**Requirement**: Your job is to give again, exactly and with no additions, the lines in the records below from the one with "You can click" through the one with "least once </p>", both included. Omit the pictures.

Source data:
- - -

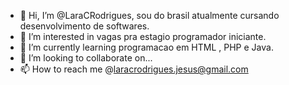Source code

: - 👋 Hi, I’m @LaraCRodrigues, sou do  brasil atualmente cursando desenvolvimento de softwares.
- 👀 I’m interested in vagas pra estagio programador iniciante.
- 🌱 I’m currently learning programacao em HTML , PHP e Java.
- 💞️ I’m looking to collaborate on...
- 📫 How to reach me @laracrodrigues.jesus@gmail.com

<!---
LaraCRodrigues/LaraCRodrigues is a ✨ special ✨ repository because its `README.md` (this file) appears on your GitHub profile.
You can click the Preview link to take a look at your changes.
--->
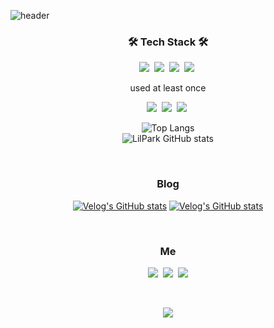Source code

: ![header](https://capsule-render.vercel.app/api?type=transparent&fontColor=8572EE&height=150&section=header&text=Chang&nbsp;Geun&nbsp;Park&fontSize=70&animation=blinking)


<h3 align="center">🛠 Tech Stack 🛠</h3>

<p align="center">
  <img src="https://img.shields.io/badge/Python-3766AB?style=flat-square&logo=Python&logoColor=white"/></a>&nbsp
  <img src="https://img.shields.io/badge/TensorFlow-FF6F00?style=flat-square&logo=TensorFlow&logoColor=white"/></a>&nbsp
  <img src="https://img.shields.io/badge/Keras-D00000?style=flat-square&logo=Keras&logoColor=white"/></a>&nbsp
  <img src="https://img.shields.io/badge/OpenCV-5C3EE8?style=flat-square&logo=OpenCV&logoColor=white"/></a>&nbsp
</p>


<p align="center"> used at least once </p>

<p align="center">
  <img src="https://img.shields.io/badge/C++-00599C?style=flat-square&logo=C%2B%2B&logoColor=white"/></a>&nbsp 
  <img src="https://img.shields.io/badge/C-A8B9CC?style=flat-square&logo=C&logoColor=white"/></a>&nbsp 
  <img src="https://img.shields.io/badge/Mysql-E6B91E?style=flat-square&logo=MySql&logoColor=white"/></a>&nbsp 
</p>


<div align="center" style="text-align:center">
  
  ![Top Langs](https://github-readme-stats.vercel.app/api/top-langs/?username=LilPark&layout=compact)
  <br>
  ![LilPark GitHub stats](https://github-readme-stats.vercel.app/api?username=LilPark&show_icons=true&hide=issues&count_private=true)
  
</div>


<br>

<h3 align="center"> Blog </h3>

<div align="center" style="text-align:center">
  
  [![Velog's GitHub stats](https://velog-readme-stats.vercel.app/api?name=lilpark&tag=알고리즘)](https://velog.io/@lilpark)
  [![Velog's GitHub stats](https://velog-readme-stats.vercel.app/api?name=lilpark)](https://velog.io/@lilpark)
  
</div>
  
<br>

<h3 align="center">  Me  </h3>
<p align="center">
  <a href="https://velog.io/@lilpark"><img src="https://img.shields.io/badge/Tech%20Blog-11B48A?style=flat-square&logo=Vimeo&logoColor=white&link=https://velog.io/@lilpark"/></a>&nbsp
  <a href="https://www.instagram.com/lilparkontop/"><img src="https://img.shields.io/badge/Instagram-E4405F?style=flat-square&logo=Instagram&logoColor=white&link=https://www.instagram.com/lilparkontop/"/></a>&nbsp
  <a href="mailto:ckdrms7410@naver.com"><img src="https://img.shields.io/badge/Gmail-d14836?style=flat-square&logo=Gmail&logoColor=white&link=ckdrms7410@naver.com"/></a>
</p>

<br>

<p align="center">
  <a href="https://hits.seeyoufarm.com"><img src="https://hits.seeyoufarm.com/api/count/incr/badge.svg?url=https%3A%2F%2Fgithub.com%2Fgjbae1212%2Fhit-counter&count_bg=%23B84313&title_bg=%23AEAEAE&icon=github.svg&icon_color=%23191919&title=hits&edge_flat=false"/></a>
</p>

- - -

**Your solution**:
You can click the Preview link to take a look at your changes.
--->
Source code

: ![header](https://capsule-render.vercel.app/api?type=transparent&fontColor=8572EE&height=150&section=header&text=Chang&nbsp;Geun&nbsp;Park&fontSize=70&animation=blinking)


<h3 align="center">🛠 Tech Stack 🛠</h3>

<p align="center">
  <img src="https://img.shields.io/badge/Python-3766AB?style=flat-square&logo=Python&logoColor=white"/></a>&nbsp
  <img src="https://img.shields.io/badge/TensorFlow-FF6F00?style=flat-square&logo=TensorFlow&logoColor=white"/></a>&nbsp
  <img src="https://img.shields.io/badge/Keras-D00000?style=flat-square&logo=Keras&logoColor=white"/></a>&nbsp
  <img src="https://img.shields.io/badge/OpenCV-5C3EE8?style=flat-square&logo=OpenCV&logoColor=white"/></a>&nbsp
</p>


<p align="center"> used at least once </p>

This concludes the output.